Certo, la morte resta un fatto drammatico. Neppure per Gesù la morte è un avvenimento sereno. Di fronte a essa, Gesù prova «paura, tristezza, angoscia» (cf. Mt 26,37 e Mc 14,33). Gesù scoppiò in pianto per l'amico Lazzaro che era morto (Gv 11,35). È perciò naturale che il cristiano soffra per la morte delle persone che ama. Illuminata però dalla speranza della comunione con il Signore Gesù, anche la morte non è più solo un fatto che incute paura, ma una porta aperta, l'essere accolti nella casa del Padre, come si esprime il vocabolario cristiano, fino a chiamare «Beati quelli che muoiono nel Signore» (Ap 14,13). Nella tradizione spirituale è addirittura frequente il pensiero alla bontà della morte in quanto condizione e via verso la futura risurrezione.

La nostra comunione con i defunti

    9. La costituzione conciliare sulla Chiesa afferma: «Alcuni tra i suoi discepoli sono ancora in cammino sulla terra, altri hanno lasciato questa vita e sono sottoposti a purificazione, altri infine godono la gloria del cielo contemplando chiaramente Dio stesso uno e trino così come egli è; tutti però, in gradi e modi diversi, comunichiamo nella stessa carità verso Dio e verso il prossimo e cantiamo al nostro Dio lo stesso inno di gloria. Infatti coloro che sono in Cristo e ne possiedono lo Spirito, formano insieme una sola Chiesa e in lui sono congiunti gli uni gli altri. L'unione di quelli che sono ancora in cammino con i fratelli che sono morti nella pace di Cristo non viene interrotta dalla morte, ma, come da sempre crede la Chiesa, viene invece consolidata dalla comunione nei beni spirituali» (LG 49: EV 1/419).
C'è quindi una reale comunione tra i vivi e i defunti: comunione che si concretizza in uno scambio di beni spirituali. I vivi possono aiutare i defunti nelle diverse forme con cui la tradizione ha configurato la solidarietà cristiana verso i morti: preghiera, opere di carità, in particolare la celebrazione della santa messa, memoriale della Pasqua di Gesù. Così pregava S.Agostino nelle Confessioni all'indomani della morte della madre, Monica: «Ispira, o Signore mio... quanti mi leggeranno di ricordarsi di Monica, la serva tua, e di Patrizio, un tempo suo sposo, per la cui carne mi introducesti in questa vita» (Confessioni, 9,11,13).
All'aiuto offerto dai vivi ai defunti corrisponde poi, in forza della stessa solidarietà, l'aiuto dei defunti ai vivi, particolarmente quando la solidarietà è potenziata da motivi di parentela, di amicizia, di affinità spirituale: aiuto che però rientra sempre in quella «comunione nei beni spirituali» di cui parla la costituzione sulla Chiesa del Vaticano II, ed è analoga all'intercessione dei santi presso Dio.
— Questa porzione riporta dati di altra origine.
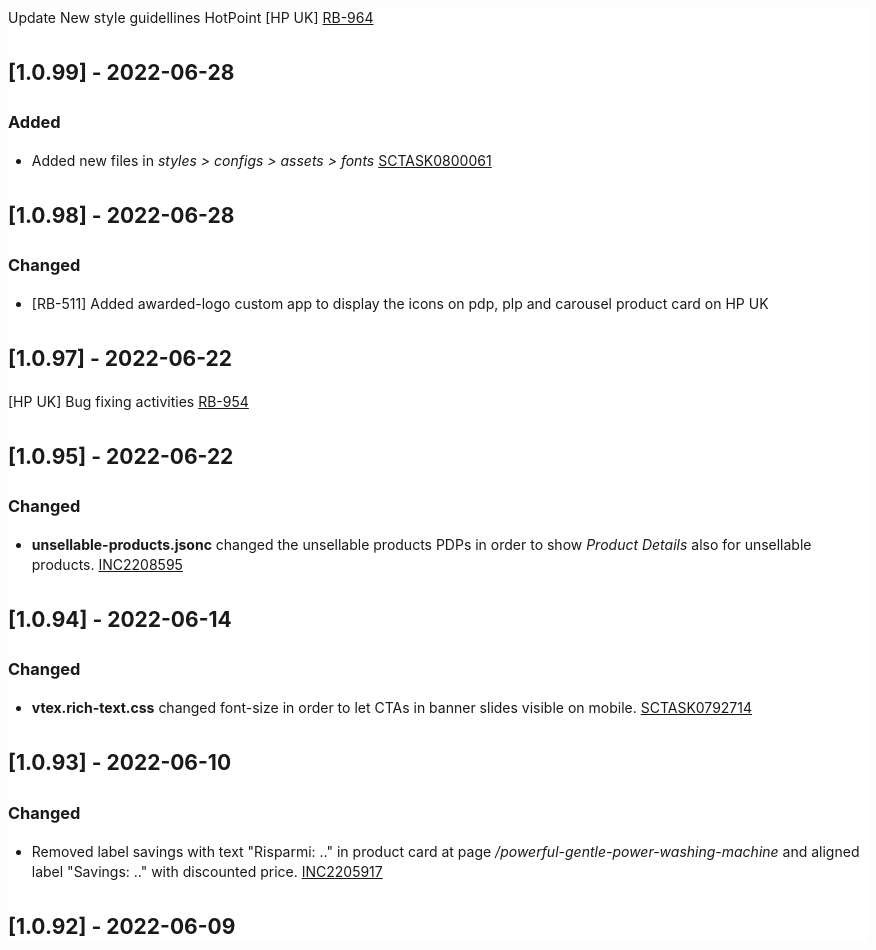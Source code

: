 Update New style guidellines HotPoint [HP UK]
[RB-964](https://whirlpoolgtm.atlassian.net/browse/RB-964)

## [1.0.99] - 2022-06-28

### Added

- Added new files in _styles > configs > assets > fonts_ [SCTASK0800061](https://whirlpool.service-now.com/nav_to.do?uri=%2Fsc_task.do%3Fsys_id%3Dcb812dda97dcdd10c2a8b0afe153af2f)

## [1.0.98] - 2022-06-28

### Changed

- [RB-511] Added awarded-logo custom app to display the icons on pdp, plp and carousel product card on HP UK

## [1.0.97] - 2022-06-22

[HP UK] Bug fixing activities
[RB-954](https://whirlpoolgtm.atlassian.net/browse/RB-954)

## [1.0.95] - 2022-06-22

### Changed

- **unsellable-products.jsonc** changed the unsellable products PDPs in order to show _Product Details_ also for unsellable products. [INC2208595](https://whirlpool.service-now.com/nav_to.do?uri=incident.do?sys_id=8f5f085e47045590a6c91978f36d436a%26sysparm_view=RPTa6ccc9921bff3818cdf96397624bcba8)

## [1.0.94] - 2022-06-14

### Changed

- **vtex.rich-text.css** changed font-size in order to let CTAs in banner slides visible on mobile. [SCTASK0792714](https://whirlpool.service-now.com/nav_to.do?uri=sc_task.do?sys_id=d43e0b4c978899d40341b4efe153af4b%26sysparm_view=RPTfdcf17dd1b00c198f845a687b04bcbff)

## [1.0.93] - 2022-06-10

### Changed

- Removed label savings with text "Risparmi: .." in product card at page _/powerful-gentle-power-washing-machine_ and aligned label "Savings: .." with discounted price. [INC2205917](https://whirlpool.service-now.com/nav_to.do?uri=incident.do?sys_id=66f0cda49788d1180341b4efe153af91%26sysparm_view=RPTa6ccc9921bff3818cdf96397624bcba8)

## [1.0.92] - 2022-06-09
    10. Chiedere aiuto alla preghiera dei defunti, così come invocare l'intercessione dei santi è tutt'altra cosa dall'evocare gli spiriti. Già nell'Antico Testamento, Dio aveva proibito l'evocazione degli spiriti dei defunti (Dt 18,10-14; cf. anche Es 22,17; Lv 19,31; 20,6.27). È molto noto il racconto con cui il re Saul contro la sua stessa disposizione aveva voluto consultare una donna negromante (cf. lSam 28,3-25). Anche gli apostoli mantengono questa proibizione nel Nuovo Testamento in quanto rifiutano tutte le arti magiche (At 3,6-12; 16,16-18; 19,11-21). Il Concilio Vaticano II, che raccomanda d'invocare le anime dei beati, ricorda anche ripetutamente che il magistero della Chiesa si è dichiarato contro ogni forma di evocazione degli spiriti (cf. LG 49, n. 148: EV 1/419). Nel concilio Vaticano II, la commissione dottrinale spiegò quello che si deve intendere con la parola «evocazione»; essa sarebbe qualsiasi metodo «con cui si cerca di provocare con tecniche umane una comunicazione sensibile con gli spiriti o le anime dei defunti per ottenere notizie e diversi aiuti» (cf COMMISSIONE TEOLOGICA INTERNAZIONALE, Problemi attuali di escatologia, 16 novembre 1991, in EV 13/531).
Anche il recente Catechismo della Chiesa cattolica respinge l'evocazione degli spiriti dei morti tra le varie forme e figure designate normalmente sotto il nome di spiritismo, e in particolare contesta il ricorso ai medium come «volontà di dominio sul tempo, sulla storia e infine sugli uomini» (CCC 2116), mentre la Nota pastorale della Conferenza episcopale toscana parla dell'evocazione delle anime dei defunti come di «una forma di alienazione dal presente e una mistificazione della fede nell'aldilà» (Firenze, 15 aprile 1994).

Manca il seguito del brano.